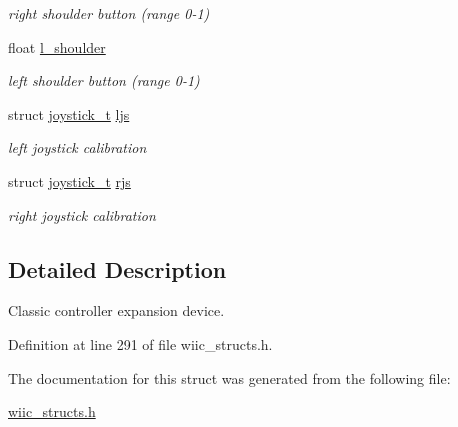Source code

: \begin{DoxyCompactItemize}
\begin{DoxyCompactList}\small\item\em right shoulder button (range 0-\/1) \end{DoxyCompactList}\item 
\hypertarget{structclassic__ctrl__t_a81ab6316018923d2cc7ae436be5a46f1}{float \hyperlink{structclassic__ctrl__t_a81ab6316018923d2cc7ae436be5a46f1}{l\-\_\-shoulder}}\label{structclassic__ctrl__t_a81ab6316018923d2cc7ae436be5a46f1}

\begin{DoxyCompactList}\small\item\em left shoulder button (range 0-\/1) \end{DoxyCompactList}\item 
\hypertarget{structclassic__ctrl__t_a0fb0ee68b85831de93dffc5238bb87e0}{struct \hyperlink{structjoystick__t}{joystick\-\_\-t} \hyperlink{structclassic__ctrl__t_a0fb0ee68b85831de93dffc5238bb87e0}{ljs}}\label{structclassic__ctrl__t_a0fb0ee68b85831de93dffc5238bb87e0}

\begin{DoxyCompactList}\small\item\em left joystick calibration \end{DoxyCompactList}\item 
\hypertarget{structclassic__ctrl__t_aa27c616f6e84b2ca93e2a42bb7744fc8}{struct \hyperlink{structjoystick__t}{joystick\-\_\-t} \hyperlink{structclassic__ctrl__t_aa27c616f6e84b2ca93e2a42bb7744fc8}{rjs}}\label{structclassic__ctrl__t_aa27c616f6e84b2ca93e2a42bb7744fc8}

\begin{DoxyCompactList}\small\item\em right joystick calibration \end{DoxyCompactList}\end{DoxyCompactItemize}


\subsection{\-Detailed \-Description}
\-Classic controller expansion device. 

\-Definition at line 291 of file wiic\-\_\-structs.\-h.



\-The documentation for this struct was generated from the following file\-:\begin{DoxyCompactItemize}
\item 
\hyperlink{wiic__structs_8h}{wiic\-\_\-structs.\-h}\end{DoxyCompactItemize}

================

What you will do: Search the records above for "file". Copy each line where it is found.

Response area:
\-Definition at line 291 of file wiic\-\_\-structs.\-h.
\-The documentation for this struct was generated from the following file\-:\begin{DoxyCompactItemize}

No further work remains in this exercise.